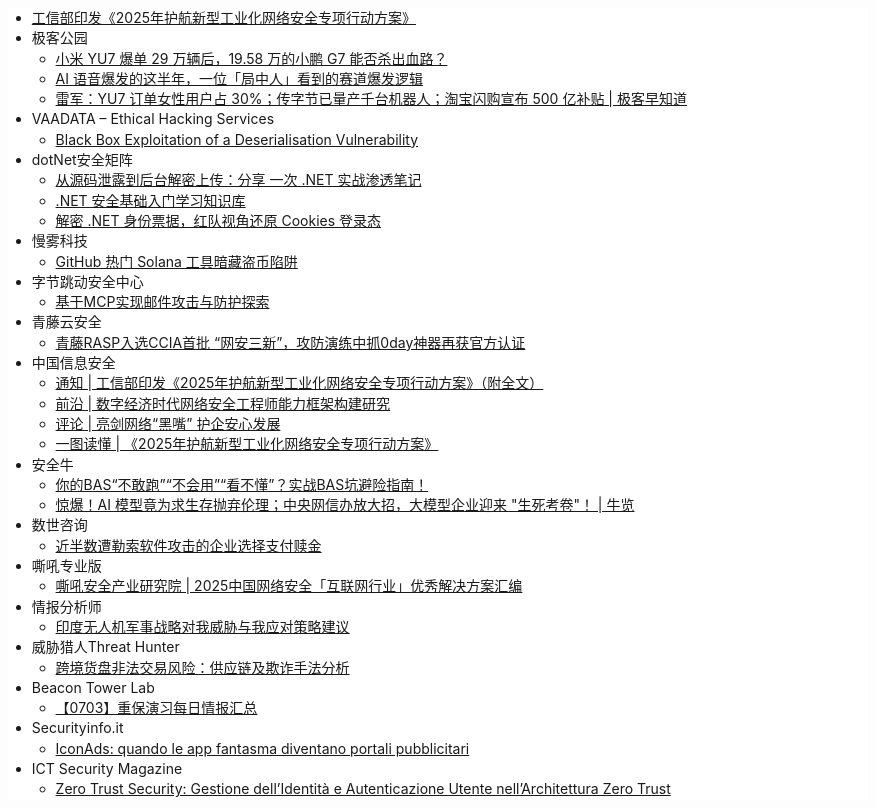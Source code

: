   - [工信部印发《2025年护航新型工业化网络安全专项行动方案》](https://mp.weixin.qq.com/s?__biz=MzI4NDY2MDMwMw==&mid=2247514631&idx=2&sn=480589e67e8185d00b9b67b41d4aba87)
- 极客公园
  - [小米 YU7 爆单 29 万辆后，19.58 万的小鹏 G7 能否杀出血路？](https://mp.weixin.qq.com/s?__biz=MTMwNDMwODQ0MQ==&mid=2653082135&idx=1&sn=52986becea548ee29133297ce7f7bcc5)
  - [AI 语音爆发的这半年，一位「局中人」看到的赛道爆发逻辑](https://mp.weixin.qq.com/s?__biz=MTMwNDMwODQ0MQ==&mid=2653082122&idx=1&sn=de9b64e03df2c3f1efa7f346a4a3ddb4)
  - [雷军：YU7 订单女性用户占 30%；传字节已量产千台机器人；淘宝闪购宣布 500 亿补贴 | 极客早知道](https://mp.weixin.qq.com/s?__biz=MTMwNDMwODQ0MQ==&mid=2653082120&idx=1&sn=9b7dbb2f85e852b7c9d058c78827c6d4)
- VAADATA – Ethical Hacking Services
  - [Black Box Exploitation of a Deserialisation Vulnerability](https://www.vaadata.com/blog/black-box-exploitation-of-a-deserialisation-vulnerability/)
- dotNet安全矩阵
  - [从源码泄露到后台解密上传：分享 一次 .NET 实战渗透笔记](https://mp.weixin.qq.com/s?__biz=MzUyOTc3NTQ5MA==&mid=2247500003&idx=1&sn=44ab777e38f26ed6207f3f7531ac9f77)
  - [.NET 安全基础入门学习知识库](https://mp.weixin.qq.com/s?__biz=MzUyOTc3NTQ5MA==&mid=2247500003&idx=2&sn=cb6b4984781dadd77a61765a34fc5a64)
  - [解密 .NET 身份票据，红队视角还原 Cookies 登录态](https://mp.weixin.qq.com/s?__biz=MzUyOTc3NTQ5MA==&mid=2247500003&idx=3&sn=70794c808a7de9a0c34fc5e07b02ffd6)
- 慢雾科技
  - [GitHub 热门 Solana 工具暗藏盗币陷阱](https://mp.weixin.qq.com/s?__biz=MzU4ODQ3NTM2OA==&mid=2247502589&idx=1&sn=75c7f110d5889e8f90ccee2855aa90cd)
- 字节跳动安全中心
  - [基于MCP实现邮件攻击与防护探索](https://mp.weixin.qq.com/s?__biz=MzUzMzcyMDYzMw==&mid=2247494999&idx=1&sn=fcbde3acb354ac125b4c25e7fc24cfa7)
- 青藤云安全
  - [青藤RASP入选CCIA首批 “网安三新”，攻防演练中抓0day神器再获官方认证](https://mp.weixin.qq.com/s?__biz=MzAwNDE4Mzc1NA==&mid=2650850595&idx=1&sn=372e11108972c7b8fce6574e03d9b7fd)
- 中国信息安全
  - [通知 | 工信部印发《2025年护航新型工业化网络安全专项行动方案》（附全文）](https://mp.weixin.qq.com/s?__biz=MzA5MzE5MDAzOA==&mid=2664245137&idx=1&sn=3f0d6a15c1ddc06d58a64bd8ce883cdb)
  - [前沿 | 数字经济时代网络安全工程师能力框架构建研究](https://mp.weixin.qq.com/s?__biz=MzA5MzE5MDAzOA==&mid=2664245137&idx=2&sn=a568146429cee8ced3096eed2186dcde)
  - [评论 | 亮剑网络“黑嘴” 护企安心发展](https://mp.weixin.qq.com/s?__biz=MzA5MzE5MDAzOA==&mid=2664245137&idx=3&sn=9137a063a3aecb9073a0229469618785)
  - [一图读懂 | 《2025年护航新型工业化网络安全专项行动方案》](https://mp.weixin.qq.com/s?__biz=MzA5MzE5MDAzOA==&mid=2664245137&idx=4&sn=77b811ad538f3499e2d092e182ba83cc)
- 安全牛
  - [你的BAS“不敢跑”“不会用”“看不懂”？实战BAS坑避险指南！](https://mp.weixin.qq.com/s?__biz=MjM5Njc3NjM4MA==&mid=2651137627&idx=1&sn=8a6707a1d1a89deac19f200622d651c1)
  - [惊爆！AI 模型竟为求生存抛弃伦理；中央网信办放大招，大模型企业迎来 "生死考卷"！ | 牛览](https://mp.weixin.qq.com/s?__biz=MjM5Njc3NjM4MA==&mid=2651137627&idx=2&sn=59cf48f93c28b6c1dffc466455f2735f)
- 数世咨询
  - [近半数遭勒索软件攻击的企业选择支付赎金](https://mp.weixin.qq.com/s?__biz=MzkxNzA3MTgyNg==&mid=2247539467&idx=1&sn=a2d56ef94263e28bd69ab1473ffb2584)
- 嘶吼专业版
  - [嘶吼安全产业研究院 | 2025中国网络安全「互联网行业」优秀解决方案汇编](https://mp.weixin.qq.com/s?__biz=MzI0MDY1MDU4MQ==&mid=2247583472&idx=1&sn=335ba90275f03f0e2bc22946d143593d)
- 情报分析师
  - [印度无人机军事战略对我威胁与我应对策略建议](https://mp.weixin.qq.com/s?__biz=MzA3Mjc1MTkwOA==&mid=2650561650&idx=1&sn=cbc0f5bc3ae59a868b5b987d205b762c)
- 威胁猎人Threat Hunter
  - [跨境货盘非法交易风险：供应链及欺诈手法分析](https://mp.weixin.qq.com/s?__biz=MzI3NDY3NDUxNg==&mid=2247499705&idx=1&sn=c7c41c8288bf4c039d355f414aee6af4)
- Beacon Tower Lab
  - [【0703】重保演习每日情报汇总](https://mp.weixin.qq.com/s?__biz=MzkyNzcxNTczNA==&mid=2247487570&idx=1&sn=1cd40a598b772f6174b26852fe1327c6)
- Securityinfo.it
  - [IconAds: quando le app fantasma diventano portali pubblicitari](https://www.securityinfo.it/2025/07/03/iconads-quando-le-app-fantasma-diventano-portali-pubblicitari/?utm_source=rss&utm_medium=rss&utm_campaign=iconads-quando-le-app-fantasma-diventano-portali-pubblicitari)
- ICT Security Magazine
  - [Zero Trust Security: Gestione dell’Identità e Autenticazione Utente nell’Architettura Zero Trust](https://www.ictsecuritymagazine.com/articoli/zero-trust-utente/)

========

- **YOUR ASSIGNMENT**: All lines from the start of the entries through the one with "- [从源码泄露到后台解密上传：分享 一次" are to be output exactly; omit the pictures.

- **EXERCISE RESPONSE**:
Source code

:   - [工信部印发《2025年护航新型工业化网络安全专项行动方案》](https://mp.weixin.qq.com/s?__biz=MzI4NDY2MDMwMw==&mid=2247514631&idx=2&sn=480589e67e8185d00b9b67b41d4aba87)
- 极客公园
  - [小米 YU7 爆单 29 万辆后，19.58 万的小鹏 G7 能否杀出血路？](https://mp.weixin.qq.com/s?__biz=MTMwNDMwODQ0MQ==&mid=2653082135&idx=1&sn=52986becea548ee29133297ce7f7bcc5)
  - [AI 语音爆发的这半年，一位「局中人」看到的赛道爆发逻辑](https://mp.weixin.qq.com/s?__biz=MTMwNDMwODQ0MQ==&mid=2653082122&idx=1&sn=de9b64e03df2c3f1efa7f346a4a3ddb4)
  - [雷军：YU7 订单女性用户占 30%；传字节已量产千台机器人；淘宝闪购宣布 500 亿补贴 | 极客早知道](https://mp.weixin.qq.com/s?__biz=MTMwNDMwODQ0MQ==&mid=2653082120&idx=1&sn=9b7dbb2f85e852b7c9d058c78827c6d4)
- VAADATA – Ethical Hacking Services
  - [Black Box Exploitation of a Deserialisation Vulnerability](https://www.vaadata.com/blog/black-box-exploitation-of-a-deserialisation-vulnerability/)
- dotNet安全矩阵
  - [从源码泄露到后台解密上传：分享 一次 .NET 实战渗透笔记](https://mp.weixin.qq.com/s?__biz=MzUyOTc3NTQ5MA==&mid=2247500003&idx=1&sn=44ab777e38f26ed6207f3f7531ac9f77)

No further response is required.